Parsing a custom configuration format in Python

I'm writing a profile manager for Stellaris game and I've hit a wall with their format in which they keep the info about mods and settings.

Mod file:

name="! (Ship Designer UI Fix) !"
path="mod/ship_designer_ui_fix"
tags={
    "Fixes"
}
remote_file_id="879973318"
supported_version="1.6"

Settings:

language="l_english"
graphics={
    size={
        x=1920
        y=1200
    }
    min_gui={
        x=1920
        y=1200
    }
    gui_scale=1.000000
    gui_safe_ratio=1.000000
    refreshRate=59
    fullScreen=no
    borderless=no
    display_index=0
    shadowSize=2048
    multi_sampling=8
    maxanisotropy=16
    gamma=50.000000
    vsync=yes
}
last_mods={
    "mod/ship_designer_ui_fix.mod"
    "mod/ugc_720237457.mod"
    "mod/ugc_775944333.mod"
}

I've thought pyparsing will be of help there (and it probably will be) but it has been a long time since I've actually did something like this and this I'm clueless atm.

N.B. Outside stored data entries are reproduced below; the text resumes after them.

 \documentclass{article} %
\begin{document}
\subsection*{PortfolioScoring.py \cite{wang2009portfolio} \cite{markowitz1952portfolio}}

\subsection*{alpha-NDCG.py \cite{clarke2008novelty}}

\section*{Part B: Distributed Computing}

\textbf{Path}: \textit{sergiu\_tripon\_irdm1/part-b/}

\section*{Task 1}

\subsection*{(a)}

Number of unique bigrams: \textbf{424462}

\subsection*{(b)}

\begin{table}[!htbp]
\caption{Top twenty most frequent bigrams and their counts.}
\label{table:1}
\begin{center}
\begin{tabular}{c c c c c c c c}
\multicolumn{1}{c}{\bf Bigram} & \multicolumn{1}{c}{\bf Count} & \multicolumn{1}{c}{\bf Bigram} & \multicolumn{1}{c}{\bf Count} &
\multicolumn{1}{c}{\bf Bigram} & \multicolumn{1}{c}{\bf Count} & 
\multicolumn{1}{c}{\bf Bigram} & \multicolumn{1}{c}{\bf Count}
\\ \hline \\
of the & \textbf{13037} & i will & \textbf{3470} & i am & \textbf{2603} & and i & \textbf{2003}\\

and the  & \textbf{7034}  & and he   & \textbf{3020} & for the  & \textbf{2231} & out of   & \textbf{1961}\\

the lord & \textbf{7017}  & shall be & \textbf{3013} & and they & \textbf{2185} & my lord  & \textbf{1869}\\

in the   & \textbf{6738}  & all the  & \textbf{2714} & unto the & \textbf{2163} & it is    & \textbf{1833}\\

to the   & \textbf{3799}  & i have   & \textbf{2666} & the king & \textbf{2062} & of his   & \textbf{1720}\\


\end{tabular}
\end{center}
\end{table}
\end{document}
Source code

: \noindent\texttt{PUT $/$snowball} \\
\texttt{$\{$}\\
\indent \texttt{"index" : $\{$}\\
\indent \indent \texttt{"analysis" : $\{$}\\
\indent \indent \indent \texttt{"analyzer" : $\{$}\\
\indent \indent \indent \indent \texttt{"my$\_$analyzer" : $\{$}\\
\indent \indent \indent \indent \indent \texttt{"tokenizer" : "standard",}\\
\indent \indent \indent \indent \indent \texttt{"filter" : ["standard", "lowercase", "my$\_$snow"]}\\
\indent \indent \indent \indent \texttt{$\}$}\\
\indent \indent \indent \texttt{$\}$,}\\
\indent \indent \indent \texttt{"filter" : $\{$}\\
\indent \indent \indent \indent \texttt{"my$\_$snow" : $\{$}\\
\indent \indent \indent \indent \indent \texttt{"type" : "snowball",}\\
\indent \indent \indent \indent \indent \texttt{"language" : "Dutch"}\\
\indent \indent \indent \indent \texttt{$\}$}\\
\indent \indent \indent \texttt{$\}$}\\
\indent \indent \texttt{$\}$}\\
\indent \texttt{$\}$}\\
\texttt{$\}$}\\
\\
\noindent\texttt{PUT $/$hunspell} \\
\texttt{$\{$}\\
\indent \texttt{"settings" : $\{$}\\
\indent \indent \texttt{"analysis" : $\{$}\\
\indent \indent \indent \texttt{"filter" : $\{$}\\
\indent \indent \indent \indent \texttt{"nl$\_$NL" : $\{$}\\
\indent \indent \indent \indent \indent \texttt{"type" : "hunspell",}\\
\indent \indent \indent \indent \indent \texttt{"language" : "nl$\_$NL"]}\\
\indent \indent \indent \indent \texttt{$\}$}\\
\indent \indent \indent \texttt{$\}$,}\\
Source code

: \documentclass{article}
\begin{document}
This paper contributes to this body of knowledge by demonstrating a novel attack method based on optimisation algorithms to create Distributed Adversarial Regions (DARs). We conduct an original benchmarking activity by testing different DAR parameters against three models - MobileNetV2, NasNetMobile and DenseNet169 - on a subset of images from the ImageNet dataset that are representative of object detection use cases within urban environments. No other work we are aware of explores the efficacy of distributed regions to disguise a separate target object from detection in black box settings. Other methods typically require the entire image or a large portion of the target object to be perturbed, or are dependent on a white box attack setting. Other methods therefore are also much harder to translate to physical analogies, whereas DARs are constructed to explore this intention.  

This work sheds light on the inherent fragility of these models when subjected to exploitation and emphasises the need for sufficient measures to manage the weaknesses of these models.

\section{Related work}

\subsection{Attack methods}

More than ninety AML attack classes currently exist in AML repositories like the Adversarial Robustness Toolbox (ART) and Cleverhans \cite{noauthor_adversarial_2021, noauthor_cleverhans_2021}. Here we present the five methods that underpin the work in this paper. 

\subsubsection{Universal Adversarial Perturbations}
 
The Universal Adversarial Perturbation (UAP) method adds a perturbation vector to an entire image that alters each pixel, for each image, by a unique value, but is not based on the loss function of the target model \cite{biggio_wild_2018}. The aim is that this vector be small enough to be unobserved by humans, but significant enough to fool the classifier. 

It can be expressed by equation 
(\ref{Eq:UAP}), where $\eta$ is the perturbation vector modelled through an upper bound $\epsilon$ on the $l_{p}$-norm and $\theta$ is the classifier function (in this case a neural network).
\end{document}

I've got to extract the simple key=value but I'm struggling to actually move from there to be able to extract the arrays, not to mention the multilevel arrays.

lbrack = Literal("{").suppress()
rbrack = Literal("}").suppress()
equals = Literal("=").suppress()

nonequals = "".join([c for c in printables if c != "="]) + " \t"

keydef = ~lbrack + Word(nonequals) + equals + restOfLine

conf = Dict( ZeroOrMore( Group(keydef) ) )
tokens = conf.parseString(data)

I haven't got very far as you can see. Can anyone point me towards next step? I'm not asking a finished and working solution for the whole thing - it would move me forward a lot but where's the fun in that :)

Solution

Well, it is awfully tempting to just dive in and write this parser, but you want some of that fun for yourself, that's great.

Before writing any code, write a BNF. That way you'll write a decent and robust parser, instead of just "everything that's not an equals sign must be an identifier".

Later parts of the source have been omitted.